13.1 Project 1: Predicting House Prices with Regression
In this project, we will develop a machine learning model to predict house prices. This is a common real-world application of regression, a type of supervised learning method in machine learning. We will use the Boston Housing dataset, which contains information collected by the U.S Census Service concerning housing in the area of Boston Mass.
13.1.1 Problem Statement
The goal of this project is to build a model that can predict the median value of owner-occupied homes in Boston, given a set of features such as crime rate, average number of rooms per dwelling, and others.
13.1.2 Dataset
The dataset used in this project comes from the UCI Machine Learning Repository.
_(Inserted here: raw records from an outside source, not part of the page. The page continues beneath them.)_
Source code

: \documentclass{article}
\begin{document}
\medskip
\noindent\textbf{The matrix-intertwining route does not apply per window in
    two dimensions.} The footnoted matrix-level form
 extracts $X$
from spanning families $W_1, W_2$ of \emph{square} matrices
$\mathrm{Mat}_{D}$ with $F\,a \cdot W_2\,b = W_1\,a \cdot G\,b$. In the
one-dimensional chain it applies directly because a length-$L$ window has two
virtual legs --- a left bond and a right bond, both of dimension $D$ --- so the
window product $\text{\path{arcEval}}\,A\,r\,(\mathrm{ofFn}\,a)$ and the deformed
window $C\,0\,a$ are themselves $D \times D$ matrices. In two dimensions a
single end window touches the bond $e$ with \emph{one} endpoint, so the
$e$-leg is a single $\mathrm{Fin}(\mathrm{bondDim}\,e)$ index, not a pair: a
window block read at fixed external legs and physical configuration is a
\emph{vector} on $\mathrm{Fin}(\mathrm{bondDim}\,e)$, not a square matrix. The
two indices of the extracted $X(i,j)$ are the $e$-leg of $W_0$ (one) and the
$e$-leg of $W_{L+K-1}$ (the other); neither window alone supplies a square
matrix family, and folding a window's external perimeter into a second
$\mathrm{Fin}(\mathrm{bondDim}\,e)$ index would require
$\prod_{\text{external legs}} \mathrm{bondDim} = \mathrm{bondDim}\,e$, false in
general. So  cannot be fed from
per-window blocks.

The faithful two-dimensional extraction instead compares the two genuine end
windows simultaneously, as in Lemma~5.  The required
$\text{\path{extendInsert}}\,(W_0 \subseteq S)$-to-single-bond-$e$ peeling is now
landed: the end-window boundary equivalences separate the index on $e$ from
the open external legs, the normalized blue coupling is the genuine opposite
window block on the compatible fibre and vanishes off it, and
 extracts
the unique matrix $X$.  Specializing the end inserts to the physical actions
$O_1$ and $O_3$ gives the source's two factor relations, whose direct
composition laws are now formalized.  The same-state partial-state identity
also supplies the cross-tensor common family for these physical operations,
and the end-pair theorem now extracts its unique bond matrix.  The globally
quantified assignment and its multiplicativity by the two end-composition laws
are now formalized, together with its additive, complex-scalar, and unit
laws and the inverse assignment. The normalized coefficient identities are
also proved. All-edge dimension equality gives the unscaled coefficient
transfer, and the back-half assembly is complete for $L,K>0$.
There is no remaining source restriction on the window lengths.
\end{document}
This data was collected in 1978 and each of the 506 entries represents aggregate information about 14 features of homes from various suburbs located in Boston.
The features can be summarized as follows:
- CRIM: This is the per capita crime rate by town
- ZN: This is the proportion of residential land zoned for lots larger than 25,000 sq.ft.
- INDUS: This is the proportion of non-retail business acres per town.
- CHAS: This is the Charles River dummy variable (this is equal to 1 if tract bounds river; 0 otherwise)
- NOX: This is the nitric oxides concentration (parts per 10 million)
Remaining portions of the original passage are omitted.